PX-18 Protects Human Saphenous Vein Endothelial Cells under Arterial Blood Pressure

Background Arterial blood pressure–induced shear stress causes endothelial cell apoptosis and inflammation in vein grafts after coronary artery bypass grafting. As the inflammatory protein type IIA secretory phospholipase A 2 (sPLA 2 -IIA) has been shown to progress atherosclerosis, we hypothesized a role for sPLA 2 -IIA herein. Methods The effects of PX-18, an inhibitor of both sPLA 2 -IIA and apoptosis, on residual endothelium and the presence of sPLA 2 -IIA were studied in human saphenous vein segments ( n  = 6) perfused at arterial blood pressure with autologous blood for 6 hrs.

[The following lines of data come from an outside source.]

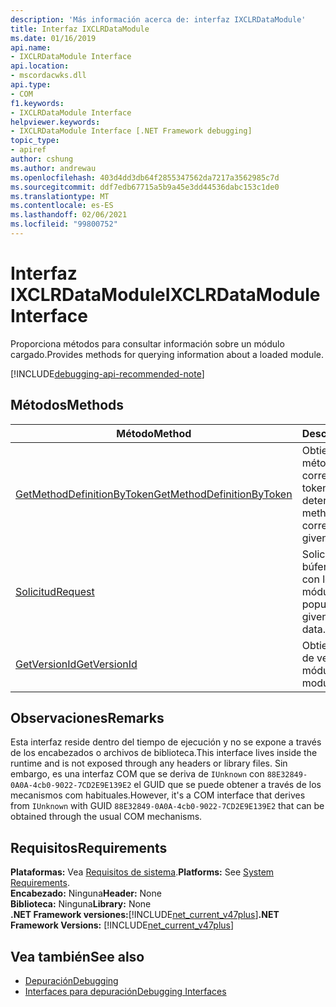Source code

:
 ```yaml
---
description: 'Más información acerca de: interfaz IXCLRDataModule'
title: Interfaz IXCLRDataModule
ms.date: 01/16/2019
api.name:
- IXCLRDataModule Interface
api.location:
- mscordacwks.dll
api.type:
- COM
f1.keywords:
- IXCLRDataModule Interface
helpviewer.keywords:
- IXCLRDataModule Interface [.NET Framework debugging]
topic_type:
- apiref
author: cshung
ms.author: andrewau
ms.openlocfilehash: 403d4dd3db64f2855347562da7217a3562985c7d
ms.sourcegitcommit: ddf7edb67715a5b9a45e3dd44536dabc153c1de0
ms.translationtype: MT
ms.contentlocale: es-ES
ms.lasthandoff: 02/06/2021
ms.locfileid: "99800752"
---
```

# <a name="ixclrdatamodule-interface"></a><span data-ttu-id="71f1e-103">Interfaz IXCLRDataModule</span><span class="sxs-lookup"><span data-stu-id="71f1e-103">IXCLRDataModule Interface</span></span>

<span data-ttu-id="71f1e-104">Proporciona métodos para consultar información sobre un módulo cargado.</span><span class="sxs-lookup"><span data-stu-id="71f1e-104">Provides methods for querying information about a loaded module.</span></span>

[!INCLUDE[debugging-api-recommended-note](../../../../includes/debugging-api-recommended-note.md)]

## <a name="methods"></a><span data-ttu-id="71f1e-105">Métodos</span><span class="sxs-lookup"><span data-stu-id="71f1e-105">Methods</span></span>

| <span data-ttu-id="71f1e-106">Método</span><span class="sxs-lookup"><span data-stu-id="71f1e-106">Method</span></span>                                                                                                                                | <span data-ttu-id="71f1e-107">Descripción</span><span class="sxs-lookup"><span data-stu-id="71f1e-107">Description</span></span>                                                         |
| ------------------------------------------------------------------------------------------------------------------------------------- | ------------------------------------------------------------------- |
| [<span data-ttu-id="71f1e-108">GetMethodDefinitionByToken</span><span class="sxs-lookup"><span data-stu-id="71f1e-108">GetMethodDefinitionByToken</span></span>](ixclrdatamodule-getmethoddefinitionbytoken-method.md) | <span data-ttu-id="71f1e-109">Obtiene la definición de método correspondiente a un token de metadatos determinado.</span><span class="sxs-lookup"><span data-stu-id="71f1e-109">Gets the method definition corresponding to a given metadata token.</span></span> |
| [<span data-ttu-id="71f1e-110">Solicitud</span><span class="sxs-lookup"><span data-stu-id="71f1e-110">Request</span></span>](ixclrdatamodule-request-method.md)                                       | <span data-ttu-id="71f1e-111">Solicita que rellene el búfer proporcionado con los datos del módulo.</span><span class="sxs-lookup"><span data-stu-id="71f1e-111">Requests to populate the buffer given with the module's data.</span></span>       |
| [<span data-ttu-id="71f1e-112">GetVersionId</span><span class="sxs-lookup"><span data-stu-id="71f1e-112">GetVersionId</span></span>](ixclrdatamodule-getversionid-method.md)                             | <span data-ttu-id="71f1e-113">Obtiene el identificador de versión del módulo.</span><span class="sxs-lookup"><span data-stu-id="71f1e-113">Gets the module's version ID.</span></span>                                       |

## <a name="remarks"></a><span data-ttu-id="71f1e-114">Observaciones</span><span class="sxs-lookup"><span data-stu-id="71f1e-114">Remarks</span></span>

<span data-ttu-id="71f1e-115">Esta interfaz reside dentro del tiempo de ejecución y no se expone a través de los encabezados o archivos de biblioteca.</span><span class="sxs-lookup"><span data-stu-id="71f1e-115">This interface lives inside the runtime and is not exposed through any headers or library files.</span></span> <span data-ttu-id="71f1e-116">Sin embargo, es una interfaz COM que se deriva de `IUnknown` con `88E32849-0A0A-4cb0-9022-7CD2E9E139E2` el GUID que se puede obtener a través de los mecanismos com habituales.</span><span class="sxs-lookup"><span data-stu-id="71f1e-116">However, it's a COM interface that derives from `IUnknown` with GUID `88E32849-0A0A-4cb0-9022-7CD2E9E139E2` that can be obtained through the usual COM mechanisms.</span></span>

## <a name="requirements"></a><span data-ttu-id="71f1e-117">Requisitos</span><span class="sxs-lookup"><span data-stu-id="71f1e-117">Requirements</span></span>

<span data-ttu-id="71f1e-118">**Plataformas:** Vea [Requisitos de sistema](../../get-started/system-requirements.md).</span><span class="sxs-lookup"><span data-stu-id="71f1e-118">**Platforms:** See [System Requirements](../../get-started/system-requirements.md).</span></span>  
<span data-ttu-id="71f1e-119">**Encabezado:** Ninguna</span><span class="sxs-lookup"><span data-stu-id="71f1e-119">**Header:** None</span></span>  
<span data-ttu-id="71f1e-120">**Biblioteca:** Ninguna</span><span class="sxs-lookup"><span data-stu-id="71f1e-120">**Library:** None</span></span>  
<span data-ttu-id="71f1e-121">**.NET Framework versiones:**[!INCLUDE[net_current_v47plus](../../../../includes/net-current-v47plus.md)]</span><span class="sxs-lookup"><span data-stu-id="71f1e-121">**.NET Framework Versions:** [!INCLUDE[net_current_v47plus](../../../../includes/net-current-v47plus.md)]</span></span>  

## <a name="see-also"></a><span data-ttu-id="71f1e-122">Vea también</span><span class="sxs-lookup"><span data-stu-id="71f1e-122">See also</span></span>

- [<span data-ttu-id="71f1e-123">Depuración</span><span class="sxs-lookup"><span data-stu-id="71f1e-123">Debugging</span></span>](index.md)
- [<span data-ttu-id="71f1e-124">Interfaces para depuración</span><span class="sxs-lookup"><span data-stu-id="71f1e-124">Debugging Interfaces</span></span>](debugging-interfaces.md)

Results The presence of PX-18 in the perfusion blood induced a significant 20% reduction in endothelial cell loss compared to veins perfused without PX18, coinciding with significantly reduced sPLA 2 -IIA levels in the media of the vein graft wall. In addition, PX-18 significantly attenuated caspase-3 activation in human umbilical vein endothelial cells subjected to shear stress via mechanical stretch independent of sPLA 2 -IIA. Conclusions In conclusion, PX-18 protects saphenous vein endothelial cells from arterial blood pressure–induced death, possibly also independent of sPLA 2 -IIA inhibition.